*Work task*. Each line from the first down to the one containing "### Utilisé dans" should be returned exactly as it appears below.

(Collected data)
"""

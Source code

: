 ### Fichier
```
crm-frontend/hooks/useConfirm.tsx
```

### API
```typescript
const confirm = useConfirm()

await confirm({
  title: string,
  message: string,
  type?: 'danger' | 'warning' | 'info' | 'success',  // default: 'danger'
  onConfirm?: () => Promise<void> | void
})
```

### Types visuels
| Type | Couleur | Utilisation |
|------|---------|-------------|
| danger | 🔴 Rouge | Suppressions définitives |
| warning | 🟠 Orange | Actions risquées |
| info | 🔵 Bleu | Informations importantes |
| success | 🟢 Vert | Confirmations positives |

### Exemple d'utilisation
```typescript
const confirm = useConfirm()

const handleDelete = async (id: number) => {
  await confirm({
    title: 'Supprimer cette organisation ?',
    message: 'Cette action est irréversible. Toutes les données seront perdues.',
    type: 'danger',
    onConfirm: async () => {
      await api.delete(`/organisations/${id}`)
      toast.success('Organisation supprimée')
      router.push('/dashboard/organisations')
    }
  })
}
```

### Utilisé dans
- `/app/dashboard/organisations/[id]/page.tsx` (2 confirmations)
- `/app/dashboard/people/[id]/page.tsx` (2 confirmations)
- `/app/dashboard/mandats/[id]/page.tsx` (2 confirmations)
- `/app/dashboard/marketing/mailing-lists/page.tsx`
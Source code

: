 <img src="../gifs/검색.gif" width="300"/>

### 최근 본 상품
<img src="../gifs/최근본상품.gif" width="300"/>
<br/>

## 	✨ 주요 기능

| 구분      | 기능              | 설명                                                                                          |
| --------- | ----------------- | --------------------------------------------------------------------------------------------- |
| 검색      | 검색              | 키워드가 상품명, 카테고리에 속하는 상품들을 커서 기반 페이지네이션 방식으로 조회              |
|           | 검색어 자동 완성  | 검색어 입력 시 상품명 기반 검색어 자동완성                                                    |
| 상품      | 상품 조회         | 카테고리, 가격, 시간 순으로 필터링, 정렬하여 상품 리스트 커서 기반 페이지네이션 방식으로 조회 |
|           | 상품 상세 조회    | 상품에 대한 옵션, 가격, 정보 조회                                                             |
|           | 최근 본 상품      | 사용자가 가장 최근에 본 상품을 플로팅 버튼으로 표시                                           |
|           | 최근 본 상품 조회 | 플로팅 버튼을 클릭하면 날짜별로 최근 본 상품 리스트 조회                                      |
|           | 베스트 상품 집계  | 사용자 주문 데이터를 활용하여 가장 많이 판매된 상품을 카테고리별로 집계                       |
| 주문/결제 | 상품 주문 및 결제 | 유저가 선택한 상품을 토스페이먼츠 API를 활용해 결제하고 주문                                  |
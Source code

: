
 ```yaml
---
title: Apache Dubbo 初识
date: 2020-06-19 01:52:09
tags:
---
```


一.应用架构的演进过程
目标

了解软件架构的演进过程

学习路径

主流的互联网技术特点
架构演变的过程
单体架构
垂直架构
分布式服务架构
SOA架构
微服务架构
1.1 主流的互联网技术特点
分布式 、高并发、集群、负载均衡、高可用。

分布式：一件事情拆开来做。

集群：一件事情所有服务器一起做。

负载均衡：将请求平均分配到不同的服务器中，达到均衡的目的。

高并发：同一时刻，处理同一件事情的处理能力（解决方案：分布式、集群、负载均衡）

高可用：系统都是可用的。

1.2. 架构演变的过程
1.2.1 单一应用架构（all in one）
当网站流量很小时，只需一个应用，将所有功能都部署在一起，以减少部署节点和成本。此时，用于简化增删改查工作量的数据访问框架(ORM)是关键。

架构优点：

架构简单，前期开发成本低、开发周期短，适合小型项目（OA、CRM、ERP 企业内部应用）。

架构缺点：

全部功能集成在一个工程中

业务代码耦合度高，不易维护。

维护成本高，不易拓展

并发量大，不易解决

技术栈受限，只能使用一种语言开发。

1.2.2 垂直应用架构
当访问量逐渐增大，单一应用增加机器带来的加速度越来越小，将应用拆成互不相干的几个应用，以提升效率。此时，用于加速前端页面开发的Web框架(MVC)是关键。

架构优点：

"""

*Result for this task*.
Source code

: ### Fichier
```
crm-frontend/hooks/useConfirm.tsx
```

### API
```typescript
const confirm = useConfirm()

await confirm({
  title: string,
  message: string,
  type?: 'danger' | 'warning' | 'info' | 'success',  // default: 'danger'
  onConfirm?: () => Promise<void> | void
})
```

### Types visuels
| Type | Couleur | Utilisation |
|------|---------|-------------|
| danger | 🔴 Rouge | Suppressions définitives |
| warning | 🟠 Orange | Actions risquées |
| info | 🔵 Bleu | Informations importantes |
| success | 🟢 Vert | Confirmations positives |

### Exemple d'utilisation
```typescript
const confirm = useConfirm()

const handleDelete = async (id: number) => {
  await confirm({
    title: 'Supprimer cette organisation ?',
    message: 'Cette action est irréversible. Toutes les données seront perdues.',
    type: 'danger',
    onConfirm: async () => {
      await api.delete(`/organisations/${id}`)
      toast.success('Organisation supprimée')
      router.push('/dashboard/organisations')
    }
  })
}
```

### Utilisé dans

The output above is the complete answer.